# ABOUT THIS TASK
The answer must be every line of the data that holds the word "gold".

Stored data:
○ ○ ○

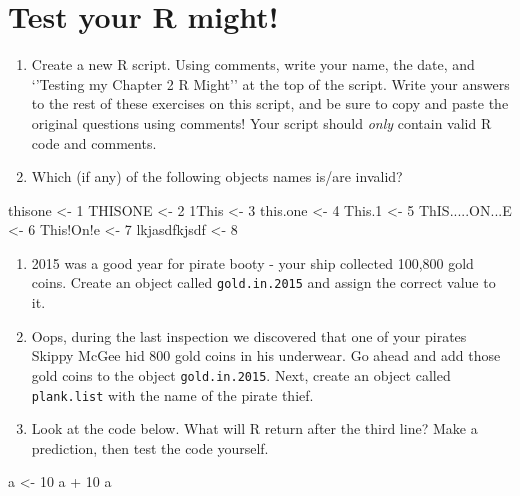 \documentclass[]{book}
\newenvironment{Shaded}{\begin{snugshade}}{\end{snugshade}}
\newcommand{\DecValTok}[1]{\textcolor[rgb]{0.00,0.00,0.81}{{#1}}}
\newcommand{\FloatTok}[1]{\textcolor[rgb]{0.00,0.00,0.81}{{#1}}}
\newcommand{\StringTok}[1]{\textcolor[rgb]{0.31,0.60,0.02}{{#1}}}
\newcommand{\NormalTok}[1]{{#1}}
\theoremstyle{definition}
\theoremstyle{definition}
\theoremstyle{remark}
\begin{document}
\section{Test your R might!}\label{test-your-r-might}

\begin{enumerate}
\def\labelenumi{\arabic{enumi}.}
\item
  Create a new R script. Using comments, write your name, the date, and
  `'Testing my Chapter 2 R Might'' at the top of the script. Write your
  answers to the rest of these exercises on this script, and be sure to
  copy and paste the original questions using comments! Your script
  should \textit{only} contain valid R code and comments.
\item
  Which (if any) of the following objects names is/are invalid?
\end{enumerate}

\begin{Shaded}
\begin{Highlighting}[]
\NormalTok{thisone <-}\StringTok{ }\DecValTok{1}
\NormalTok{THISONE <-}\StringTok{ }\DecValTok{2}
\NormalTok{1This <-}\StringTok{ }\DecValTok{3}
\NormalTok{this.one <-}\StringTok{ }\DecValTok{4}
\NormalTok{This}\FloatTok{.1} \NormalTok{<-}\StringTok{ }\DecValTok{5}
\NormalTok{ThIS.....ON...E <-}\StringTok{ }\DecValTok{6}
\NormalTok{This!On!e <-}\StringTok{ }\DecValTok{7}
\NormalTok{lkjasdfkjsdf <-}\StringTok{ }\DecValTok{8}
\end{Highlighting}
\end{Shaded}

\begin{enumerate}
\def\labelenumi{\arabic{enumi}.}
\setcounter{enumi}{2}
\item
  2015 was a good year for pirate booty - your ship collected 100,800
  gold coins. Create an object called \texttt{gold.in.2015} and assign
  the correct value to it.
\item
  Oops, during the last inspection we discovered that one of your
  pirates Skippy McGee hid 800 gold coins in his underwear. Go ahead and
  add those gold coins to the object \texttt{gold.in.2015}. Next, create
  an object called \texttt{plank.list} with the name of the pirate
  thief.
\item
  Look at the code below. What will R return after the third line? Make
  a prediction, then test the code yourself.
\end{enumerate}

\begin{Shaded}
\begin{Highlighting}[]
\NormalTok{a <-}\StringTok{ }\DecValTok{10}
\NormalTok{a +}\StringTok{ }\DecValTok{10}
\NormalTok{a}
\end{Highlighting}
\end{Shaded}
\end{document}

○ ○ ○

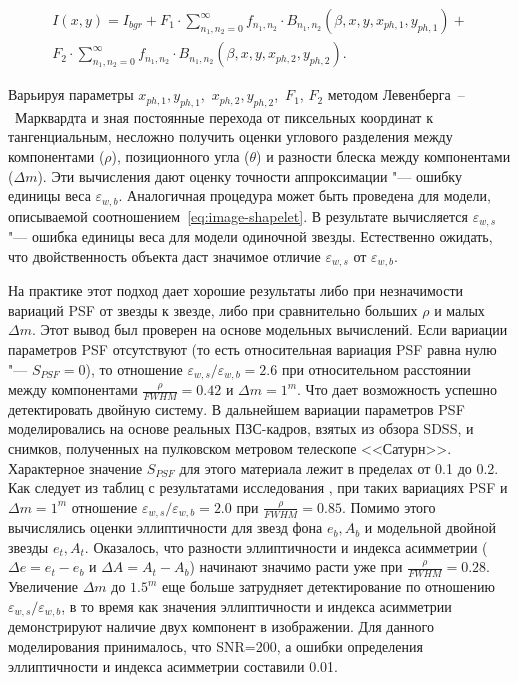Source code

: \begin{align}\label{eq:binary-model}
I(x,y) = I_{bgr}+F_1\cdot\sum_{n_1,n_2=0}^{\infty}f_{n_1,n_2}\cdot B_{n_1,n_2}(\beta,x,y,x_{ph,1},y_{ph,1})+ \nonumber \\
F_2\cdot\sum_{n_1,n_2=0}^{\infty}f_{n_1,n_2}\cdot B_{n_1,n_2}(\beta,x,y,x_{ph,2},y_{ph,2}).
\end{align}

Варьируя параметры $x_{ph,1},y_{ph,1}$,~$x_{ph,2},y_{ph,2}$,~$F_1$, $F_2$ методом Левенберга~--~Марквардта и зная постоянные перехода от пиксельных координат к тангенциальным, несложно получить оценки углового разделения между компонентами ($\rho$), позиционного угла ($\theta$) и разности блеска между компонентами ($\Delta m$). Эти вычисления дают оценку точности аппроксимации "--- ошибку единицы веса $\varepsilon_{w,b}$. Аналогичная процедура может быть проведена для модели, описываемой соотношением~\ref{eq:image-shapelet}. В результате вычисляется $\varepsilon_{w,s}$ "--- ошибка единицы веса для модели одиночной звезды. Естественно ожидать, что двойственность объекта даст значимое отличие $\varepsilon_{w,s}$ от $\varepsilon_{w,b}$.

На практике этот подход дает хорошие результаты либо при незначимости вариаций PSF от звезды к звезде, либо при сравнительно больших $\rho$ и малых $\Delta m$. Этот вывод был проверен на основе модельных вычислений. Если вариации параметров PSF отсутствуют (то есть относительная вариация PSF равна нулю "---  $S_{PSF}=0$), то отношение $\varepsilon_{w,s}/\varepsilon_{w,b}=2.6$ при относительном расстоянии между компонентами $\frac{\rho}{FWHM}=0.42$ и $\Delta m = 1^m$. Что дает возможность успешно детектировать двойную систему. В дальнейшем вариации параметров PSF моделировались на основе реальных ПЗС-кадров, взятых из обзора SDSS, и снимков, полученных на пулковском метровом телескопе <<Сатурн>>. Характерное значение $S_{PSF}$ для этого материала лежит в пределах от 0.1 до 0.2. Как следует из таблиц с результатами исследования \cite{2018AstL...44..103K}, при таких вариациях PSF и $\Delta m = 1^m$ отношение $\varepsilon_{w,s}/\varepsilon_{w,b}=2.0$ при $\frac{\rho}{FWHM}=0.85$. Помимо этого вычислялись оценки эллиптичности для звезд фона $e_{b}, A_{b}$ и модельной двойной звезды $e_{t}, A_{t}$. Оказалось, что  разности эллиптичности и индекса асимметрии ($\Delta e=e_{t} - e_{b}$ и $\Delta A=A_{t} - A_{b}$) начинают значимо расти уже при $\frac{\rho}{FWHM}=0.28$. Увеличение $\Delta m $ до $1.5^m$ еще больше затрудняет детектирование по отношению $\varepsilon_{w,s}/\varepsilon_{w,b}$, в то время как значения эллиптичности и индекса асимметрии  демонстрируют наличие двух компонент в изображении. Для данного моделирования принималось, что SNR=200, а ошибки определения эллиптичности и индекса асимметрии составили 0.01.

○ ○ ○

# OUTPUT
  gold coins. Create an object called \texttt{gold.in.2015} and assign
  pirates Skippy McGee hid 800 gold coins in his underwear. Go ahead and
  add those gold coins to the object \texttt{gold.in.2015}. Next, create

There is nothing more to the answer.